Sen. Dick Durbin (One Illinois/Zachary Sigelko)

According to a release put out by Durbin’s office, if enacted, the legislation would call on the FBI, the Department of Homeland Security, and the Justice Department to issue joint annual reports to House and Senate committees that “assess the domestic terrorism threat posed by white supremacists; analyze domestic terrorism incidents that occurred in the previous year; and provide transparency through a public quantitative analysis of domestic-terrorism-related assessments, investigations, incidents, arrests, indictments, prosecutions, convictions, and weapons recoveries.”

The government agencies “would be required to focus their limited resources on the most significant domestic terrorism threats, as determined by the number of domestic-terrorism-related incidents outlined in the joint report.”
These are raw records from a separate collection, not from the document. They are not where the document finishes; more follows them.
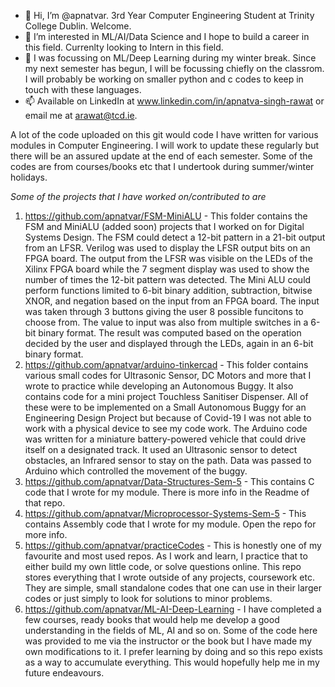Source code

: - 👋 Hi, I’m @apnatvar. 3rd Year Computer Engineering Student at Trinity College Dublin. Welcome.
- 👀 I’m interested in ML/AI/Data Science and I hope to build a career in this field. Currenlty looking to Intern in this field.
- 🌱 I was focussing on ML/Deep Learning during my winter break. Since my next semester has begun, I will be focussing chiefly on the classrom. I will probably be working on smaller python and c codes to keep in touch with these languages. 
- 📫 Available on LinkedIn at www.linkedin.com/in/apnatva-singh-rawat or email me at arawat@tcd.ie. 

A lot of the code uploaded on this git would code I have written for various modules in Computer Engineering. I will work to update these regularly but 
there will be an assured update at the end of each semester. 
Some of the codes are from courses/books etc that I undertook during summer/winter holidays.

*Some of the projects that I have worked on/contributed to are* 

1. https://github.com/apnatvar/FSM-MiniALU - This folder contains the FSM and MiniALU (added soon) projects that I worked on for Digital Systems Design. The FSM could detect a 12-bit pattern in a 21-bit output from an LFSR. Verilog was used to display the LFSR output bits on an FPGA board. The output from the LFSR was visible on the LEDs of the Xilinx FPGA board while the 7 segment display was used to show the number of times the 12-bit pattern was detected. The Mini ALU could perform functions limited to 6-bit binary addition, subtraction, bitwise XNOR, and negation based on the input from an FPGA board. The input was taken through 3 buttons giving the user 8 possible funcitons to choose from. The value to input was also from multiple switches in a 6-bit binary format. The result was computed based on the operation decided by the user and displayed through the LEDs, again in an 6-bit binary format.
2. https://github.com/apnatvar/arduino-tinkercad - This folder contains various small codes for Ultrasonic Sensor, DC Motors and more that I wrote to practice while developing an Autonomous Buggy. It also contains code for a mini project Touchless Sanitiser Dispenser. All of these were to be implemented on a Small Autonomous Buggy for an Engineering Design Project but because of Covid-19 I was not able to work with a physical device to see my code work. The Arduino code was written for a miniature battery-powered vehicle that could drive itself on a designated track. It used an Ultrasonic sensor to detect obstacles, an Infrared sensor to stay on the path. Data was passed to Arduino which controlled the movement of the buggy.
3. https://github.com/apnatvar/Data-Structures-Sem-5 - This contains C code that I wrote for my module. There is more info in the Readme of that repo.
4. https://github.com/apnatvar/Microprocessor-Systems-Sem-5 - This contains Assembly code that I wrote for my module. Open the repo for more info.
5. https://github.com/apnatvar/practiceCodes - This is honestly one of my favourite and most used repos. As I work and learn, I practice that to either build my own little code, or solve questions online. This repo stores everything that I wrote outside of any projects, coursework etc. They are simple, small standalone codes that one can use in their larger codes or just simply to look for solutions to minor problems.
6. https://github.com/apnatvar/ML-AI-Deep-Learning - I have completed a few courses, ready books that would help me develop a good understanding in the fields of ML, AI and so on. Some of the code here was provided to me via the instructor or the book but I have made my own modifications to it. I prefer learning by doing and so this repo exists as a way to accumulate everything. This would hopefully help me in my future endeavours.
<!---
apnatvar/apnatvar is a ✨ special ✨ repository because its `README.md` (this file) appears on your GitHub profile.
You can click the Preview link to take a look at your changes.
--->
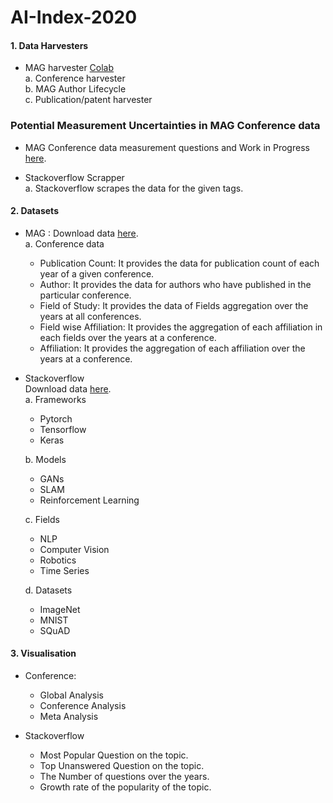 # AI-Index-2020

#### 1. Data Harvesters
- MAG harvester <a href="https://drive.google.com/file/d/1Bdk-hhs6RYlZUJt4EBhFt_l4uPpx-uE-/view?usp=sharing">Colab</a><br>
  a. Conference harvester<br>
  b. MAG Author Lifecycle<br>
  c. Publication/patent harvester<br>
  
### Potential Measurement Uncertainties in MAG Conference data

- MAG Conference data measurement questions and Work in Progress <a href="https://drive.google.com/file/d/1HBr2BQFt_e_gvmPqRZlIuHOjj9ZM67A4/view?usp=sharing">here</a>.<br>

- Stackoverflow Scrapper<br>
  a. Stackoverflow scrapes the data for the given tags.<br>
  
 
#### 2. Datasets
- MAG : Download data <a href="https://drive.google.com/drive/folders/1bvo1Ot0GPs-ggMP65K-eAgXmBIw73OZ9?usp=sharing">here</a>.<br>
  a. Conference data <br>
    * Publication Count: It provides the data for publication count of each year of a given conference.<br>
    * Author: It provides the data for authors who have published in the particular conference.<br>
    * Field of Study: It provides the data of Fields aggregation over the years at all conferences.<br>
    * Field wise Affiliation: It provides the aggregation of each affiliation in each fields over the years at a conference.<br>
    * Affiliation: It provides the aggregation of each affiliation over the years at a conference.<br>
    
- Stackoverflow<br>
Download data <a href="https://drive.google.com/drive/folders/1fwRruAnBNYIisQFbSTUOV1wPaLALWQhV?usp=sharing">here</a>.<br>
	a. Frameworks<br>
	* Pytorch<br>
	* Tensorflow<br>
	* Keras<br>

	b. Models<br>
	* GANs<br>
	* SLAM<br>
	* Reinforcement Learning<br>

	c. Fields<br>
	* NLP<br>
	* Computer Vision<br>
	* Robotics<br>
	* Time Series<br>

	d. Datasets<br>
	* ImageNet<br>
	* MNIST<br>
	* SQuAD<br>

#### 3. Visualisation

- Conference:<br>
  * Global Analysis<br>
  * Conference Analysis<br>
  * Meta Analysis<br>
 
- Stackoverflow<br>
  * Most Popular Question on the topic.<br>
  * Top Unanswered Question on the topic.<br>
  * The Number of questions over the years.<br>
  * Growth rate of the popularity of the topic.<br>


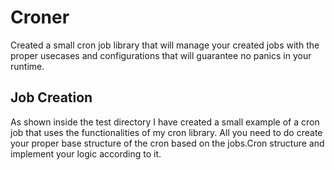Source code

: # Croner
Created a small cron job library that will manage your created jobs with the proper usecases and configurations that will guarantee no panics in your runtime.

## Job Creation
As shown inside the test directory I have created a small example of a cron job that uses the functionalities of my cron library. All you need to do create your proper base structure of the cron based on the jobs.Cron structure and implement your logic according to it.
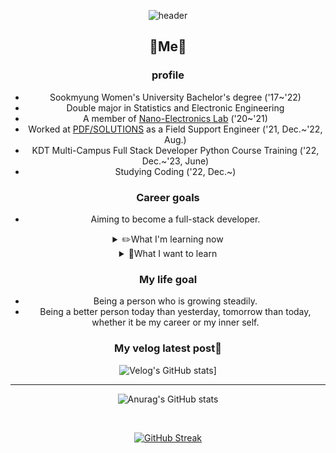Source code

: <center>
  
![header](https://capsule-render.vercel.app/api?type=waving&color=gradient&customColorList=&height=150&animation=fadeIn&section=footer&fontsize=1&text=💻☕📖&fontAlign=70) 

## 🍒Me🍒
### profile
- Sookmyung Women's University Bachelor's degree ('17~'22)
- Double major in Statistics and Electronic Engineering
- A member of [Nano-Electronics Lab](https://kimeesookmyung.wixsite.com/kimgroup) ('20~'21)
- Worked at [PDF/SOLUTIONS](https://www.pdf.com/) as a Field Support Engineer ('21, Dec.~'22, Aug.)
- KDT Multi-Campus Full Stack Developer Python Course Training ('22, Dec.~'23, June)
- Studying Coding ('22, Dec.~)

### Career goals
- Aiming to become a full-stack developer.

<details>
  <summary>
    ✏️What I'm learning now
  </summary>
  
  ![HTML5](https://img.shields.io/badge/HTML5-E34F26?style=for-the-badge&logo=html5&logoColor=white)
  ![CSS3](https://img.shields.io/badge/CSS3-1572B6?style=for-the-badge&logo=css3&logoColor=white)
  ![JS](https://img.shields.io/badge/JavaScript-F7DF1E?style=for-the-badge&logo=JavaScript&logoColor=white)
  ![pyhon](https://img.shields.io/badge/Python-14354C?style=for-the-badge&logo=python&logoColor=white)
  ![markdown](https://img.shields.io/badge/Markdown-000000?style=for-the-badge&logo=markdown&logoColor=white)
  ![mysql](https://img.shields.io/badge/MySQL-00000F?style=for-the-badge&logo=mysql&logoColor=white)
  ![mysql](https://img.shields.io/badge/MySQL-005C84?style=for-the-badge&logo=mysql&logoColor=white)
  ![R](https://img.shields.io/badge/R-276DC3?style=for-the-badge&logo=r&logoColor=white)
</details>

<details>
  <summary>
   🚩What I want to learn
  </summary>
  
  ![django](https://img.shields.io/badge/Django-092E20?style=for-the-badge&logo=django&logoColor=white)
  ![react](https://img.shields.io/badge/React-20232A?style=for-the-badge&logo=react&logoColor=61DAFB)
  ![bootstrap](https://img.shields.io/badge/Bootstrap-563D7C?style=for-the-badge&logo=bootstrap&logoColor=white)
  ![spring](https://img.shields.io/badge/Spring-6DB33F?style=for-the-badge&logo=spring&logoColor=white)
  ![mongodb](https://img.shields.io/badge/MongoDB-4EA94B?style=for-the-badge&logo=mongodb&logoColor=white)
  ![amazon_aws](https://img.shields.io/badge/Amazon_AWS-232F3E?style=for-the-badge&logo=amazon-aws&logoColor=white)
</details>


### My life goal
- Being a person who is growing steadily.
- Being a better person today than yesterday, tomorrow than today, whether it be my career or my inner self.


### My velog latest post📑

![Velog's GitHub stats](https://velog-readme-stats.vercel.app/api?name=gata96)]

---
![Anurag's GitHub stats](https://github-readme-stats.vercel.app/api?username=gata96&show_icons=true&theme=radical)

<br>

[![GitHub Streak](https://streak-stats.demolab.com?user=gata96&theme=radical)](https://git.io/streak-stats)

</center>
“It’s time we update our laws to reflect the growing threat of domestic terror,” said Schneider, of Deerfield. “In the last decade, white supremacists and other violent far-right extremists have been responsible for more deaths than any other category.”

President Trump has come under criticism for appeasing and appealing to white supremacists, as when he said there were “some very fine people on both sides” of a neo-Nazi rally held two years ago in Charlottesville, Va. A year later, however, on the anniversary, he denounced “all types of racism.”

Illinois is not immune to white-supremacist groups. The Southern Poverty Law Center has produced what it calls a “Hate Map” tracking more than 1,000 hate groups across the country, including dozens in Illinois — both white nationalists and black nationalists, as well as others.

The bill proposed in Congress would also formally establish the Domestic Terrorism Executive Committee, an interagency task force to monitor such groups originally created by the Department of Justice after the Oklahoma City bombing in 1995 in which 168 people died.

“I am proud to partner with Sen. Durbin on legislation strengthening coordination on monitoring these groups and preventing acts of violence,” Schneider said. “From a Sikh temple in Wisconsin to a church in South Carolina to a synagogue in Pennsylvania, we have too many tragic examples of the dangers of domestic terrorism, and the recent tragedy in New Zealand shows the vile ideology of hate is growing beyond our borders as well.” He called the legislation “a necessary first step to help our law enforcement contain the threat.”

In the Senate, the bill is co-sponsored by Illinois’s junior Sen. Tammy Duckworth, along with fellow Democrats Richard Blumenthal of Connecticut, Cory Booker of New Jersey, Ben Cardin of Maryland, Chris Coons of New Jersey, Kamala Harris of California, Tim Kaine of Virginia, Amy Klobuchar of Minnesota, Ed Markey of Massachusetts, Sheldon Whitehouse of Rhode Island, and Brian Schatz of Hawaii, as well as Independent Bernie Sanders of Vermont.